In the study, researchers from Texas Tech and the USGS show how “salinity is the most important known variable influencing Golden Algae distribution and bloom formation in inland waters.” In other words, the saltier a lake or reservoir is, the more habitable it will be to this algal invader.

That might not bode well for Texas water ways, and the reason is climate change, which could make our lakes and rivers saltier than ever, according to the USGS.

Climate change could play a major role in future occurrences because the projected rise in temperatures and change in precipitation patterns may lead to higher salinity levels. Higher temperatures could lead to more water evaporating from reservoirs, which can create higher salinity levels.

One reason that could be a problem is that high salinity not only appears to encourage the alga  to colonize a body of water, it encourages it to bloom. There are several lakes in Texas where Golden Algae is present but is not currently known to bloom.

“If future increases in salinity due to climate change were to happen, then those places and other that we don’t know about perhaps could start blooming and causing problems,” Reynaldo Patino, USGS scientist and lead author of the study told StateImpact Texas.

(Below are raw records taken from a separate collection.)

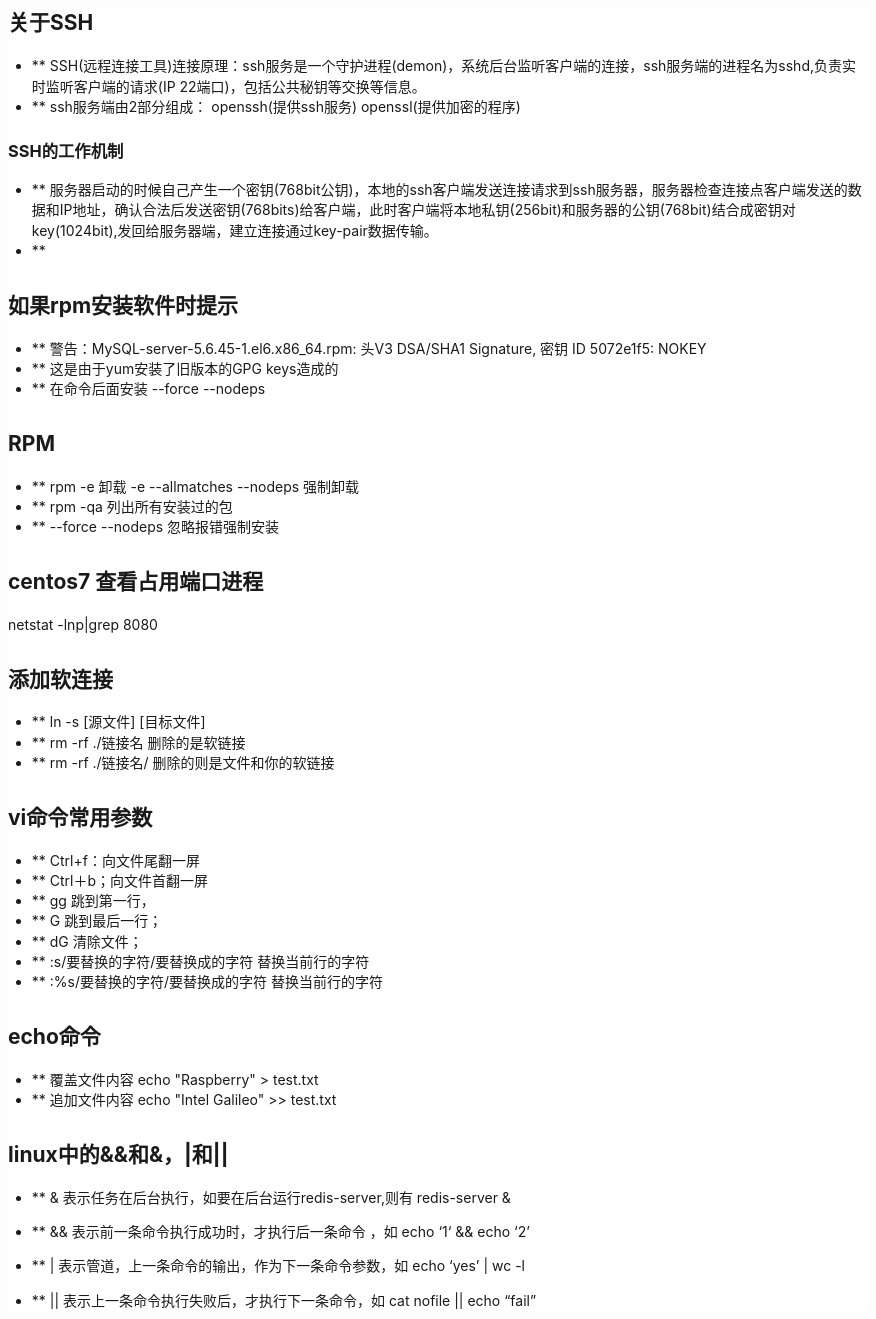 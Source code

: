 ## 关于SSH
- ** SSH(远程连接工具)连接原理：ssh服务是一个守护进程(demon)，系统后台监听客户端的连接，ssh服务端的进程名为sshd,负责实时监听客户端的请求(IP 22端口)，包括公共秘钥等交换等信息。
- ** ssh服务端由2部分组成： openssh(提供ssh服务)    openssl(提供加密的程序)
### SSH的工作机制
- ** 服务器启动的时候自己产生一个密钥(768bit公钥)，本地的ssh客户端发送连接请求到ssh服务器，服务器检查连接点客户端发送的数据和IP地址，确认合法后发送密钥(768bits)给客户端，此时客户端将本地私钥(256bit)和服务器的公钥(768bit)结合成密钥对key(1024bit),发回给服务器端，建立连接通过key-pair数据传输。 
- ** 

## 如果rpm安装软件时提示
- ** 警告：MySQL-server-5.6.45-1.el6.x86_64.rpm: 头V3 DSA/SHA1 Signature, 密钥 ID 5072e1f5: NOKEY
- ** 这是由于yum安装了旧版本的GPG keys造成的 
- ** 在命令后面安装 --force --nodeps  

## RPM
- ** rpm -e 卸载    -e --allmatches --nodeps 强制卸载
- ** rpm -qa 列出所有安装过的包
- **  --force --nodeps  忽略报错强制安装

## centos7 查看占用端口进程
netstat -lnp|grep 8080

## 添加软连接
- ** ln -s [源文件] [目标文件]
- ** rm -rf ./链接名 删除的是软链接
- ** rm -rf ./链接名/ 删除的则是文件和你的软链接

## vi命令常用参数
- ** Ctrl+f：向文件尾翻一屏 
- ** Ctrl＋b；向文件首翻一屏 
- ** gg 跳到第一行，
- ** G 跳到最后一行；
- ** dG 清除文件；
- ** :s/要替换的字符/要替换成的字符  替换当前行的字符
- ** :%s/要替换的字符/要替换成的字符 替换当前行的字符

## echo命令
- ** 覆盖文件内容 echo "Raspberry" > test.txt
- ** 追加文件内容 echo "Intel Galileo" >> test.txt

## linux中的&&和&，|和||
- **  &  表示任务在后台执行，如要在后台运行redis-server,则有  redis-server &

- ** && 表示前一条命令执行成功时，才执行后一条命令 ，如 echo ‘1‘ && echo ‘2’    

- ** | 表示管道，上一条命令的输出，作为下一条命令参数，如 echo ‘yes’ | wc -l

- ** || 表示上一条命令执行失败后，才执行下一条命令，如 cat nofile || echo “fail”    





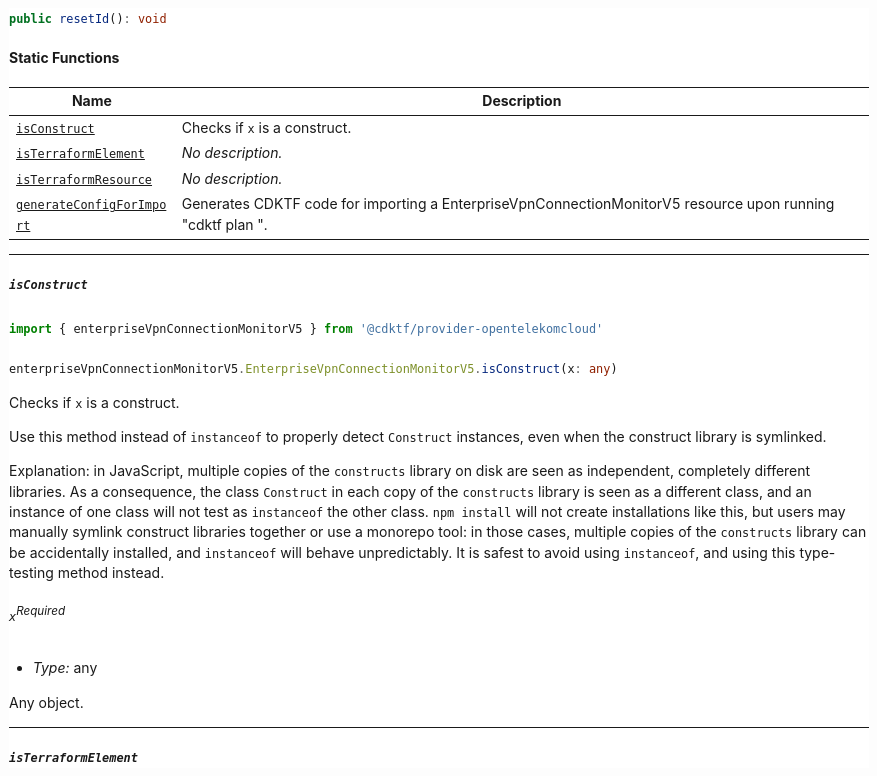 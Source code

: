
 ```typescript
public resetId(): void
```

#### Static Functions <a name="Static Functions" id="Static Functions"></a>

| **Name** | **Description** |
| --- | --- |
| <code><a href="#@cdktf/provider-opentelekomcloud.enterpriseVpnConnectionMonitorV5.EnterpriseVpnConnectionMonitorV5.isConstruct">isConstruct</a></code> | Checks if `x` is a construct. |
| <code><a href="#@cdktf/provider-opentelekomcloud.enterpriseVpnConnectionMonitorV5.EnterpriseVpnConnectionMonitorV5.isTerraformElement">isTerraformElement</a></code> | *No description.* |
| <code><a href="#@cdktf/provider-opentelekomcloud.enterpriseVpnConnectionMonitorV5.EnterpriseVpnConnectionMonitorV5.isTerraformResource">isTerraformResource</a></code> | *No description.* |
| <code><a href="#@cdktf/provider-opentelekomcloud.enterpriseVpnConnectionMonitorV5.EnterpriseVpnConnectionMonitorV5.generateConfigForImport">generateConfigForImport</a></code> | Generates CDKTF code for importing a EnterpriseVpnConnectionMonitorV5 resource upon running "cdktf plan <stack-name>". |

---

##### `isConstruct` <a name="isConstruct" id="@cdktf/provider-opentelekomcloud.enterpriseVpnConnectionMonitorV5.EnterpriseVpnConnectionMonitorV5.isConstruct"></a>

```typescript
import { enterpriseVpnConnectionMonitorV5 } from '@cdktf/provider-opentelekomcloud'

enterpriseVpnConnectionMonitorV5.EnterpriseVpnConnectionMonitorV5.isConstruct(x: any)
```

Checks if `x` is a construct.

Use this method instead of `instanceof` to properly detect `Construct`
instances, even when the construct library is symlinked.

Explanation: in JavaScript, multiple copies of the `constructs` library on
disk are seen as independent, completely different libraries. As a
consequence, the class `Construct` in each copy of the `constructs` library
is seen as a different class, and an instance of one class will not test as
`instanceof` the other class. `npm install` will not create installations
like this, but users may manually symlink construct libraries together or
use a monorepo tool: in those cases, multiple copies of the `constructs`
library can be accidentally installed, and `instanceof` will behave
unpredictably. It is safest to avoid using `instanceof`, and using
this type-testing method instead.

###### `x`<sup>Required</sup> <a name="x" id="@cdktf/provider-opentelekomcloud.enterpriseVpnConnectionMonitorV5.EnterpriseVpnConnectionMonitorV5.isConstruct.parameter.x"></a>

- *Type:* any

Any object.

---

##### `isTerraformElement` <a name="isTerraformElement" id="@cdktf/provider-opentelekomcloud.enterpriseVpnConnectionMonitorV5.EnterpriseVpnConnectionMonitorV5.isTerraformElement"></a>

An earlier study has shown how climate change and other human influence has also led to decreased inflows into reservoirs, another factor that could lead to higher salinity and, therefore, more algae blooms.

There is also some potentially good news in the most recent study.

For one, it does not appear that the arrival the algae in 1985 was due to sudden change in water quality in Texas brought by climate change. More likely, the water could have supported algae for years before it got here. It just happened to be introduced at that time (through human introduction, or even piggybacking on a bird or being blown in by the wind).

“That finding actually supports what some other people have suggested that the invasion of Golden Alga in Texas is a relatively recent event and it essentially happened when it was first observed,” said Dr. Patino.

He says the study could also help officials in their battle against the deadly algae blooms.

“There may be stretches of rivers or there may be some reservoirs that already have golden alga, but they are lower salinity,” he said. “The point there would be for a management agency, perhaps, to try and keep those lakes the way they are so they don’t start showing Golden alga blooms.”